The castle was built around 1530 by the Elphinstone family and leased to the Forbes of Towie. In 1571, it was burned by their enemy, Adam Gordon of Auchindoun, resulting in the deaths of Margaret Campbell, Lady Forbes, her children, and numerous others, 26 in total, and probably giving rise to the ballad Edom o Gordon.

In May 1607, the castle was captured from Alexander, 4th Lord Elphinstone by Alexander Forbes of Towie and his companions, including a piper called George McRobie. They used hammers and battering rams to break down the gate, then fortified the house with a garrison of "Highland thieves and limmers".

In 1626, it was acquired by the Earl of Mar. In 1645, it was used as an assembly point by the troops of the Marquis of Montrose.

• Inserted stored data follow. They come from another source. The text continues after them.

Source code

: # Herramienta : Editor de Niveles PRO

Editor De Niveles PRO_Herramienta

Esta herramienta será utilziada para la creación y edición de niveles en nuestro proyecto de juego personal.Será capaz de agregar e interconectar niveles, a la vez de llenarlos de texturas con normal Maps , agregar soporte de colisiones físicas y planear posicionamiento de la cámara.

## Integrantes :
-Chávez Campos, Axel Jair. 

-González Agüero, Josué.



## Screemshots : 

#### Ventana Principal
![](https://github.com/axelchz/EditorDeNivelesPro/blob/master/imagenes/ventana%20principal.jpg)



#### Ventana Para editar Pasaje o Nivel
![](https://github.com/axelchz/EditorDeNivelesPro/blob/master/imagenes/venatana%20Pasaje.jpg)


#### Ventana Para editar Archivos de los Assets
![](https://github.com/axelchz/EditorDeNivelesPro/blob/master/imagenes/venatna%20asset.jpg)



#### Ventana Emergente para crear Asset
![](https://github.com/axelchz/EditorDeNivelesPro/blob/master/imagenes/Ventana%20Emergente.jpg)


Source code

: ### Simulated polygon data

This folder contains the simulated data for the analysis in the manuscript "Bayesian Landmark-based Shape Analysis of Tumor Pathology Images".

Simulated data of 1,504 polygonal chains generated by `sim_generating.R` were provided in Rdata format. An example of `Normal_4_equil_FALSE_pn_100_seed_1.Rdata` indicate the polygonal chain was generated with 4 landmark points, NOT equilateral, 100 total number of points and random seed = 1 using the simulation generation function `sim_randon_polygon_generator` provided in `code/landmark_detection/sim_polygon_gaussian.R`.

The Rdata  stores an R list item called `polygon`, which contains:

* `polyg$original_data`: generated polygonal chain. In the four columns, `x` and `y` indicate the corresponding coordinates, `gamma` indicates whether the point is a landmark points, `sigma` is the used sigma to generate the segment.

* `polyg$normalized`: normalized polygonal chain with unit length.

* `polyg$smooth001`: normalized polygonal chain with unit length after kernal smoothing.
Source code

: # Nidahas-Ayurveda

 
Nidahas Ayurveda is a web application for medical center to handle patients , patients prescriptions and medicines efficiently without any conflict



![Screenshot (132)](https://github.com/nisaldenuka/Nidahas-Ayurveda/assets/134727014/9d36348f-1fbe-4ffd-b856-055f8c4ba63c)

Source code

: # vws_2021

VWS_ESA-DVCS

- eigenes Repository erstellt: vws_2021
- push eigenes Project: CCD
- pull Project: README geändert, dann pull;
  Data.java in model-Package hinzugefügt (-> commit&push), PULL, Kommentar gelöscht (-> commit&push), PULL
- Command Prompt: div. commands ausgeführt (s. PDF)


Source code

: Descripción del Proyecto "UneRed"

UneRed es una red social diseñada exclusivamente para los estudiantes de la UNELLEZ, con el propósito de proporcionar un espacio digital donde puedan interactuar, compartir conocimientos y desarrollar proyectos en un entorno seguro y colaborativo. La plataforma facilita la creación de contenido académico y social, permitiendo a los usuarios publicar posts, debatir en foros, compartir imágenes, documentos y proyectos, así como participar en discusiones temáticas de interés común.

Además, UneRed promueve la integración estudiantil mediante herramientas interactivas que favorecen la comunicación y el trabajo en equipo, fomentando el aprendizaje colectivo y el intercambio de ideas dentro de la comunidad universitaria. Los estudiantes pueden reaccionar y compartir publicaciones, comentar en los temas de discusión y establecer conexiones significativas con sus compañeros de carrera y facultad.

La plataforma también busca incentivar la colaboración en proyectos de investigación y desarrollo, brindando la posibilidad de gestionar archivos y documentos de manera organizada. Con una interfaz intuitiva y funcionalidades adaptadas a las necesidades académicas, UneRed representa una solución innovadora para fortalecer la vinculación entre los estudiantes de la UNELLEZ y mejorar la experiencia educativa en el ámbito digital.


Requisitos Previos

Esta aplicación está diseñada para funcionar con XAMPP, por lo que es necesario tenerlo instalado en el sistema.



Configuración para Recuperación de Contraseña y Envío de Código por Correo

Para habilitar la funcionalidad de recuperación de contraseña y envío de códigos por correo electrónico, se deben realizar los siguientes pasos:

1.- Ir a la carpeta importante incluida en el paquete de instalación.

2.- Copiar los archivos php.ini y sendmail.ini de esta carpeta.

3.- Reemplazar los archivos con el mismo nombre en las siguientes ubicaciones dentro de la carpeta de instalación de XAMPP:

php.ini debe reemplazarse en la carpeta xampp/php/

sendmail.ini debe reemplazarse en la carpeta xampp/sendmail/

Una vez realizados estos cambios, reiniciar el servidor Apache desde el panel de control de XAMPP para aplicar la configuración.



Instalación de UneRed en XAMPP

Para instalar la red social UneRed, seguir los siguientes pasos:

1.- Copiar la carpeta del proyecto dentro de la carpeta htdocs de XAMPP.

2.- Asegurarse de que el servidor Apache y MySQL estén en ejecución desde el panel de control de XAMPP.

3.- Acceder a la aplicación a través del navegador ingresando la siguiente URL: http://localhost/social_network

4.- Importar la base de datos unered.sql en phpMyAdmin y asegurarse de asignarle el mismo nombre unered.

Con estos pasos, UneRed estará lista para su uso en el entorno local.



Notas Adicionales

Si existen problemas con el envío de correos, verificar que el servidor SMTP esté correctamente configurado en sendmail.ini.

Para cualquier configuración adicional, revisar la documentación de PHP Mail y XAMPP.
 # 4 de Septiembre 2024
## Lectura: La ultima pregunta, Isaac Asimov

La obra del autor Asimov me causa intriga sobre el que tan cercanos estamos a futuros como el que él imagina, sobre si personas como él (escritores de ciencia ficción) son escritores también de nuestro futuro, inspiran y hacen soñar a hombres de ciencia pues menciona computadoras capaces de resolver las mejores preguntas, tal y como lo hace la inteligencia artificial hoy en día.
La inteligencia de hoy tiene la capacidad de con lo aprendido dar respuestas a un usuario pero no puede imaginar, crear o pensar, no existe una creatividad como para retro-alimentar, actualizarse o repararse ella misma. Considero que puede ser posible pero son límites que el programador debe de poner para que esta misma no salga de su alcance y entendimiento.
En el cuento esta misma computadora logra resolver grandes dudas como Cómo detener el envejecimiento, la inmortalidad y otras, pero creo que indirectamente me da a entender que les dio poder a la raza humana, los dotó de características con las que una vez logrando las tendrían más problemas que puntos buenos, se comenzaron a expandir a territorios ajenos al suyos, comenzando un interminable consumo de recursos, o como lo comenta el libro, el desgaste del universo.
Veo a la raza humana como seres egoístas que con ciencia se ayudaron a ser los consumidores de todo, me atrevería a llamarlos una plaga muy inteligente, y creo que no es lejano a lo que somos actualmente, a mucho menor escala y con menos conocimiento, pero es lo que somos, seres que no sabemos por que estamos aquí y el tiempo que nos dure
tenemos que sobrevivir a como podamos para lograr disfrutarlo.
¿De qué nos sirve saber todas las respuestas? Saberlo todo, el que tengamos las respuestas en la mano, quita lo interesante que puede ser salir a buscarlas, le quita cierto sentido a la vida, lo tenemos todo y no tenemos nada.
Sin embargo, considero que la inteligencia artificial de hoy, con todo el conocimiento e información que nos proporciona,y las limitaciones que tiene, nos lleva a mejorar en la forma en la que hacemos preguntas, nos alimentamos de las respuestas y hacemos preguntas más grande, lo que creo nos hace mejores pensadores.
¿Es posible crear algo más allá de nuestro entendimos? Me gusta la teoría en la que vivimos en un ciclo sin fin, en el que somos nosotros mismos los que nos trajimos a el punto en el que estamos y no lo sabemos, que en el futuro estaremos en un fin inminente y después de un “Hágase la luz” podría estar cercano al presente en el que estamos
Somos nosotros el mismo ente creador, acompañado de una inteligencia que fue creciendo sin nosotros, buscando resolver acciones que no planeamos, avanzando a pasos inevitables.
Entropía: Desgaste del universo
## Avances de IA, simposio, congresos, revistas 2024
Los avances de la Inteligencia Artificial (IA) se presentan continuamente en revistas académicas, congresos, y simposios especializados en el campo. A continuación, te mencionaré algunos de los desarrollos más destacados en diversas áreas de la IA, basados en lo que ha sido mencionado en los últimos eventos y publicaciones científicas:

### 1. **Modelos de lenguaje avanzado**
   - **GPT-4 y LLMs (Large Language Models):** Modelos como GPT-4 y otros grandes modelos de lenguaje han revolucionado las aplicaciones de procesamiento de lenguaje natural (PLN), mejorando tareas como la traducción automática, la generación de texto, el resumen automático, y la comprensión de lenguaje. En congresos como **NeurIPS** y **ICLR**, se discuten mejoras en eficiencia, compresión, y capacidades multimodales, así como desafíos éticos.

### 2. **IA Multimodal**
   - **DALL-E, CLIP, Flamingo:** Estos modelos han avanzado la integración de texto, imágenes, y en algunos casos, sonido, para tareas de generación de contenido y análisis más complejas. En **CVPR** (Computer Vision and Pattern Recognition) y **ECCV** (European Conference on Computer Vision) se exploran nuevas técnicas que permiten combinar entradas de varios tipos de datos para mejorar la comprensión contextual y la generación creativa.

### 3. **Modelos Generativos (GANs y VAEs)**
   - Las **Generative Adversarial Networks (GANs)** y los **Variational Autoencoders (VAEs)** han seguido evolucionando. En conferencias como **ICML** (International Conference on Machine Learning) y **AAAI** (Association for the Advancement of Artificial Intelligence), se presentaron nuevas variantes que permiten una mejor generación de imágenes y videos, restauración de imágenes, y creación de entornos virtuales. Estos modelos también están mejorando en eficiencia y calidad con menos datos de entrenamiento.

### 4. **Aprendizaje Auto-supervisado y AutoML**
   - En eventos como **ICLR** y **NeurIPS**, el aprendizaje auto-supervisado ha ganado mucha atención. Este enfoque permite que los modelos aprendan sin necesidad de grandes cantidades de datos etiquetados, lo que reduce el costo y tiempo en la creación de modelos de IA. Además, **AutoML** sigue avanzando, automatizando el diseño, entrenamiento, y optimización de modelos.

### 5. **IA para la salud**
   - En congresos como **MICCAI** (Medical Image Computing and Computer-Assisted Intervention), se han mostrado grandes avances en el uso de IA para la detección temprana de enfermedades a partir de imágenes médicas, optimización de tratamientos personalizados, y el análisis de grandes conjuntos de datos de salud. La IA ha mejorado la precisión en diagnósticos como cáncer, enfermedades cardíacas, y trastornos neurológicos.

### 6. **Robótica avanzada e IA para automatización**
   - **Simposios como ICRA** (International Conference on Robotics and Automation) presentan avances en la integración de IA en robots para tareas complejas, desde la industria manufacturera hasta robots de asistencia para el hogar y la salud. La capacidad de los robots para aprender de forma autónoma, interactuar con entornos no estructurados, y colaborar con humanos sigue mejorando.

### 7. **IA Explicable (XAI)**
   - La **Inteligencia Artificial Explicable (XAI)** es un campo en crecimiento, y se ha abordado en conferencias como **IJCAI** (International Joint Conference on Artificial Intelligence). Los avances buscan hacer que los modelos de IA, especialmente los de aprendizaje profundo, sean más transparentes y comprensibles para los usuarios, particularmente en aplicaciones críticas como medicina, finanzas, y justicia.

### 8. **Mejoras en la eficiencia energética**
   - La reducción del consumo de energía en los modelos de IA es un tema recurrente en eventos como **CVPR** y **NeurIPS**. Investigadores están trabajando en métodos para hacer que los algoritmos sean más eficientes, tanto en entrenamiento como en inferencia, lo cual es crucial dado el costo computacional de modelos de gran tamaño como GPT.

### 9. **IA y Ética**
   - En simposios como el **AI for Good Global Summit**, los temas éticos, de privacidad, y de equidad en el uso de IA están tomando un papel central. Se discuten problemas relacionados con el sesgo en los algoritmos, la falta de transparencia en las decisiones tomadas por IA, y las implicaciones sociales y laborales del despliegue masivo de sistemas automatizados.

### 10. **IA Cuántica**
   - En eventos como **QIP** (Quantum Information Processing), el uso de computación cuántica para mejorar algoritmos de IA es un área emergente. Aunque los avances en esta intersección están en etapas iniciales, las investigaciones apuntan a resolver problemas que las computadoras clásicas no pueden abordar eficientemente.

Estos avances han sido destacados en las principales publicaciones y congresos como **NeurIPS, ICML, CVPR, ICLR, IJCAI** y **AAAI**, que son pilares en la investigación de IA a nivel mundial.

It was burned again in both 1689 and 1716 by Jacobite supporters. It was resettled by the Forbes family in 1745 but had to be forfeited due to their Jacobite leanings.

In 1748, it was bought by the British government and rebuilt and extended as a barracks. A detachment of government troops were stationed there, on the military road from Braemar Castle to Fort George, Inverness. Military use continued as late as 1831, after which the tower was used to suppress illegal whisky distilling in the surrounding area. It remained part of the Delnadamph estate belonging to the Stockdale family until they passed the castle into state care in 1961 and gave the ownership of the castle to the Lonach Highland and Friendly Society.

It is now in the care of Historic Environment Scotland and is open to the public for seasonal periods. It has been designated a scheduled monument.